→ Task to complete: Write out exactly the lines below that run from the one containing "- RF3: Visualizar" through the one containing "## 5. Requisitos não-funcionais", both included, with no other lines.

→ Records for this exercise:

▼

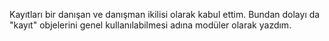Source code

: Kayıtları bir danışan ve danışman ikilisi olarak kabul ettim. Bundan dolayı da "kayıt" objelerini genel kullanılabilmesi adına modüler olarak yazdım.
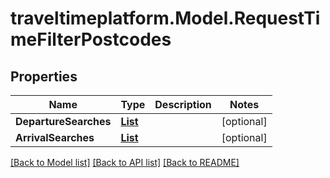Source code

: # traveltimeplatform.Model.RequestTimeFilterPostcodes
## Properties

Name | Type | Description | Notes
------------ | ------------- | ------------- | -------------
**DepartureSearches** | [**List<RequestTimeFilterPostcodesDepartureSearch>**](RequestTimeFilterPostcodesDepartureSearch.md) |  | [optional] 
**ArrivalSearches** | [**List<RequestTimeFilterPostcodesArrivalSearch>**](RequestTimeFilterPostcodesArrivalSearch.md) |  | [optional] 

[[Back to Model list]](../README.md#documentation-for-models) [[Back to API list]](../README.md#documentation-for-api-endpoints) [[Back to README]](../README.md)

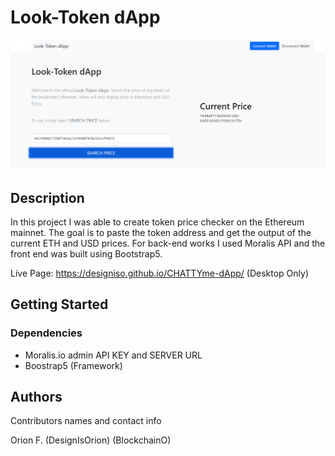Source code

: # Look-Token dApp

<img src="https://github.com/designisO/Look-Token-dApp/blob/main/screenshot.png">



## Description

In this project I was able to create token price checker on the Ethereum mainnet. The goal is to paste the token address and get the output of the current ETH and USD prices. For back-end works I used Moralis API and the front end was built using Bootstrap5.

Live Page:  https://designiso.github.io/CHATTYme-dApp/ (Desktop Only)

## Getting Started

### Dependencies

* Moralis.io admin API KEY and SERVER URL
* Boostrap5 (Framework)


## Authors

Contributors names and contact info

Orion F.
(DesignIsOrion)
(BlockchainO)
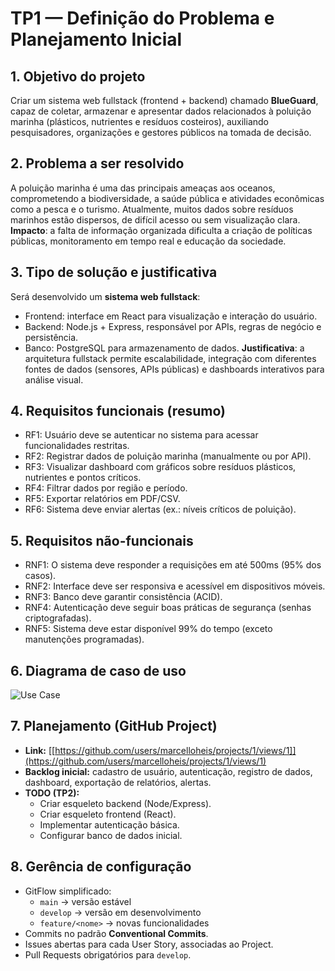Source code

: # TP1 — Definição do Problema e Planejamento Inicial

## 1. Objetivo do projeto
Criar um sistema web fullstack (frontend + backend) chamado **BlueGuard**, capaz de coletar, armazenar e apresentar dados relacionados à poluição marinha (plásticos, nutrientes e resíduos costeiros), auxiliando pesquisadores, organizações e gestores públicos na tomada de decisão.

## 2. Problema a ser resolvido
A poluição marinha é uma das principais ameaças aos oceanos, comprometendo a biodiversidade, a saúde pública e atividades econômicas como a pesca e o turismo. Atualmente, muitos dados sobre resíduos marinhos estão dispersos, de difícil acesso ou sem visualização clara.  
**Impacto**: a falta de informação organizada dificulta a criação de políticas públicas, monitoramento em tempo real e educação da sociedade.  

## 3. Tipo de solução e justificativa
Será desenvolvido um **sistema web fullstack**:
- Frontend: interface em React para visualização e interação do usuário.
- Backend: Node.js + Express, responsável por APIs, regras de negócio e persistência.
- Banco: PostgreSQL para armazenamento de dados.
**Justificativa**: a arquitetura fullstack permite escalabilidade, integração com diferentes fontes de dados (sensores, APIs públicas) e dashboards interativos para análise visual.

## 4. Requisitos funcionais (resumo)
- RF1: Usuário deve se autenticar no sistema para acessar funcionalidades restritas.
- RF2: Registrar dados de poluição marinha (manualmente ou por API).
- RF3: Visualizar dashboard com gráficos sobre resíduos plásticos, nutrientes e pontos críticos.
- RF4: Filtrar dados por região e período.
- RF5: Exportar relatórios em PDF/CSV.
- RF6: Sistema deve enviar alertas (ex.: níveis críticos de poluição).

## 5. Requisitos não-funcionais
- RNF1: O sistema deve responder a requisições em até 500ms (95% dos casos).
- RNF2: Interface deve ser responsiva e acessível em dispositivos móveis.
- RNF3: Banco deve garantir consistência (ACID).
- RNF4: Autenticação deve seguir boas práticas de segurança (senhas criptografadas).
- RNF5: Sistema deve estar disponível 99% do tempo (exceto manutenções programadas).

## 6. Diagrama de caso de uso
![Use Case](./docs/diagrams/usecase.png)

## 7. Planejamento (GitHub Project)
- **Link:** [[https://github.com/users/marcelloheis/projects/1/views/1]](https://github.com/users/marcelloheis/projects/1/views/1)
- **Backlog inicial:** cadastro de usuário, autenticação, registro de dados, dashboard, exportação de relatórios, alertas.
- **TODO (TP2):**
  - Criar esqueleto backend (Node/Express).
  - Criar esqueleto frontend (React).
  - Implementar autenticação básica.
  - Configurar banco de dados inicial.

## 8. Gerência de configuração
- GitFlow simplificado:
  - `main` → versão estável
  - `develop` → versão em desenvolvimento
  - `feature/<nome>` → novas funcionalidades
- Commits no padrão **Conventional Commits**.
- Issues abertas para cada User Story, associadas ao Project.
- Pull Requests obrigatórios para `develop`.


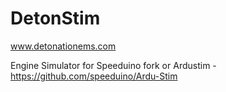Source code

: # DetonStim

www.detonationems.com

Engine Simulator for Speeduino fork or Ardustim - https://github.com/speeduino/Ardu-Stim
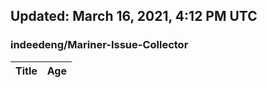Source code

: ## Updated: March 16, 2021, 4:12 PM UTC


### indeedeng/Mariner-Issue-Collector
|**Title**|**Age**|
|:----|:----|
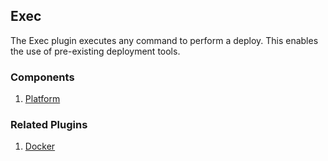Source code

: ## Exec

The Exec plugin executes any command to perform a deploy. This enables the use
of pre-existing deployment tools.

### Components

1. [Platform](/waypoint/integrations/hashicorp/exec/latest/components/platform)

### Related Plugins

1. [Docker](/waypoint/integrations/hashicorp/docker)
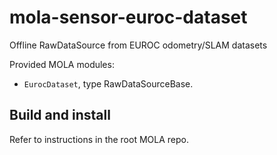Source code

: # mola-sensor-euroc-dataset
Offline RawDataSource from EUROC odometry/SLAM datasets

Provided MOLA modules:
* `EurocDataset`, type RawDataSourceBase.

## Build and install
Refer to instructions in the root MOLA repo.
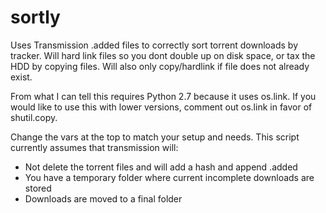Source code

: sortly
======

Uses Transmission .added files to correctly sort torrent downloads by tracker. Will hard link files so you dont double up on disk space, or tax the HDD by copying files. Will also only copy/hardlink if file does not already exist.

From what I can tell this requires Python 2.7 because it uses os.link. If you would like to use this with lower versions, comment out os.link in favor of shutil.copy.

Change the vars at the top to match your setup and needs. This script currently assumes that transmission will:

* Not delete the torrent files and will add a hash and append .added
* You have a temporary folder where current incomplete downloads are stored
* Downloads are moved to a final folder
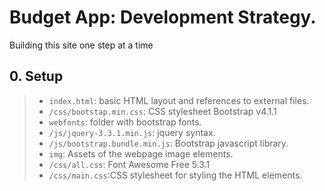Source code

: # Budget App: Development Strategy. 
Building this site one step at a time

## 0. Setup

> * `index.html`: basic HTML layout and references to external files.
> * `/css/bootstap.min.css`: CSS stylesheet Bootstrap v4.1.1
> * `webfonts`: folder with bootstrap fonts.
> * `/js/jquery-3.3.1.min.js`:  jquery syntax.
> * `/js/bootstrap.bundle.min.js`: Bootstrap javascript library.
> * `img`: Assets of the webpage image elements.
> * `/css/all.css`: Font Awesome Free 5.3.1
> * `/css/main.css`:CSS stylesheet for styling the HTML elements.





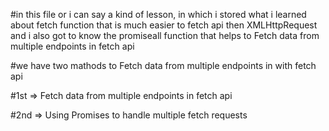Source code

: #in this file or i can say a kind of lesson, in which i stored what i learned about fetch function that is much easier to fetch api then XMLHttpRequest and i also got to know  the promiseall function that helps to Fetch data from multiple endpoints in fetch api 

#we have two mathods to Fetch data from multiple endpoints in with fetch api 

#1st => Fetch data from multiple endpoints in fetch api 

#2nd => Using Promises to handle multiple fetch requests
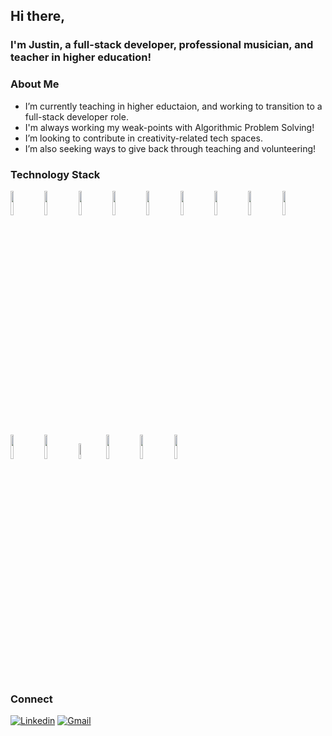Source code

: ## Hi there,

### I'm Justin, a full-stack developer, professional musician, and teacher in higher education!

### About Me

* I’m currently teaching in higher eductaion, and working to transition to a full-stack developer role. <br/>
* I'm always working my weak-points with Algorithmic Problem Solving! <br/>
* I’m looking to contribute in creativity-related tech spaces.<br/> 
* I’m also seeking ways to give back through teaching and volunteering!<br/>

### Technology Stack

<code><img width="10%" src="https://www.vectorlogo.zone/logos/w3_html5/w3_html5-ar21.svg"></a></code>
<code><img width="10%" src="https://www.vectorlogo.zone/logos/w3_css/w3_css-ar21.svg"></a></code>
<code><img width="10%" src="https://www.vectorlogo.zone/logos/tailwindcss/tailwindcss-ar21.svg"></a></code>
<code><img width="10%" src="https://www.vectorlogo.zone/logos/javascript/javascript-ar21.svg"></a></code>
<code><img width="10%" src="https://www.vectorlogo.zone/logos/typescriptlang/typescriptlang-ar21.svg"></a></code>
<code><img width="10%" src="https://www.vectorlogo.zone/logos/python/python-ar21.svg"></a></code>
<code><img width="10%" src="https://www.vectorlogo.zone/logos/pocoo_flask/pocoo_flask-ar21.svg"></a></code>
<code><img width="10%" src="https://www.vectorlogo.zone/logos/sqlite/sqlite-ar21.svg"></a></code>
<code><img width="10%" src="https://fastapi.tiangolo.com/img/logo-margin/logo-teal.png"></a></code>
<code><img width="10%" src="https://www.vectorlogo.zone/logos/mongodb/mongodb-ar21.svg"></a></code>
<code><img width="10%" src="https://www.vectorlogo.zone/logos/reactjs/reactjs-ar21.svg"></a></code>
<code><img width="8%" src="https://upload.vectorlogo.zone/logos/nextjs/images/2d3864ef-00e0-4026-ab1d-30e4a98e2899.svg"></a></code>
<code><img width="10%" src="https://www.vectorlogo.zone/logos/visualstudio_code/visualstudio_code-ar21.svg"></a></code>
<code><img width="10%" src="https://www.vectorlogo.zone/logos/getpostman/getpostman-ar21.svg"></a></code>
<code><img width="10%" src="https://surreyschoolsone.ca/cms-data/gallery/blog/resources/adobe-creative-cloud/adobecreativecloud.jpg"></a></code>

### Connect

[![Linkedin](https://img.shields.io/badge/-LinkedIn-blue?style=flat&logo=Linkedin&logoColor=white)](https://www.linkedin.com/in/jkworley/)
[![Gmail](https://img.shields.io/badge/-Gmail-c14438?style=flat&logo=Gmail&logoColor=white)](mailto:jkworley@gmail.com)

<!--
**jkworley/jkworley** is a ✨ _special_ ✨ repository because its `README.md` (this file) appears on your GitHub profile.
-->
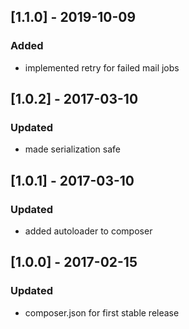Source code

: ## [1.1.0] - 2019-10-09
### Added
- implemented retry for failed mail jobs

## [1.0.2] - 2017-03-10
### Updated
- made serialization safe

## [1.0.1] - 2017-03-10
### Updated
- added autoloader to composer

## [1.0.0] - 2017-02-15
### Updated
- composer.json for first stable release
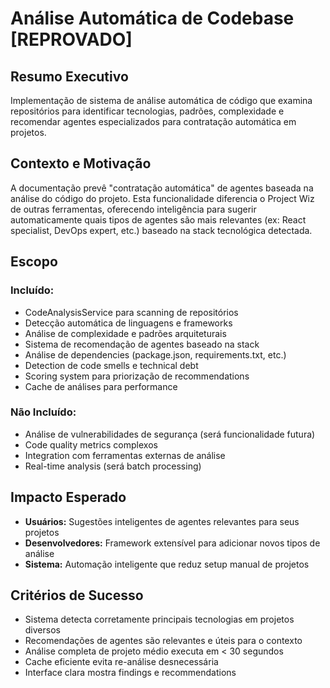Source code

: # Análise Automática de Codebase [REPROVADO]

## Resumo Executivo

Implementação de sistema de análise automática de código que examina repositórios para identificar tecnologias, padrões, complexidade e recomendar agentes especializados para contratação automática em projetos.

## Contexto e Motivação

A documentação prevê "contratação automática" de agentes baseada na análise do código do projeto. Esta funcionalidade diferencia o Project Wiz de outras ferramentas, oferecendo inteligência para sugerir automaticamente quais tipos de agentes são mais relevantes (ex: React specialist, DevOps expert, etc.) baseado na stack tecnológica detectada.

## Escopo

### Incluído:

- CodeAnalysisService para scanning de repositórios
- Detecção automática de linguagens e frameworks
- Análise de complexidade e padrões arquiteturais
- Sistema de recomendação de agentes baseado na stack
- Análise de dependencies (package.json, requirements.txt, etc.)
- Detection de code smells e technical debt
- Scoring system para priorização de recommendations
- Cache de análises para performance

### Não Incluído:

- Análise de vulnerabilidades de segurança (será funcionalidade futura)
- Code quality metrics complexos
- Integration com ferramentas externas de análise
- Real-time analysis (será batch processing)

## Impacto Esperado

- **Usuários:** Sugestões inteligentes de agentes relevantes para seus projetos
- **Desenvolvedores:** Framework extensível para adicionar novos tipos de análise
- **Sistema:** Automação inteligente que reduz setup manual de projetos

## Critérios de Sucesso

- Sistema detecta corretamente principais tecnologias em projetos diversos
- Recomendações de agentes são relevantes e úteis para o contexto
- Análise completa de projeto médio executa em < 30 segundos
- Cache eficiente evita re-análise desnecessária
- Interface clara mostra findings e recommendations
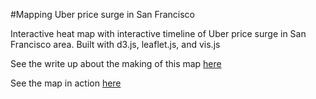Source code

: #Mapping Uber price surge in San Francisco

Interactive heat map with interactive timeline of Uber price surge in San Francisco area. Built with d3.js, leaflet.js, and vis.js

See the write up about the making of this map [here](http://www.benvibhagool.com/posts/mapping-uber-price-surge-in-san-francisco)

See the map in action [here](http://www.benvibhagool.com/uber_project)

▲

→ Answer for this exercise:
- RF3: Visualizar dashboard com gráficos sobre resíduos plásticos, nutrientes e pontos críticos.
- RF4: Filtrar dados por região e período.
- RF5: Exportar relatórios em PDF/CSV.
- RF6: Sistema deve enviar alertas (ex.: níveis críticos de poluição).

## 5. Requisitos não-funcionais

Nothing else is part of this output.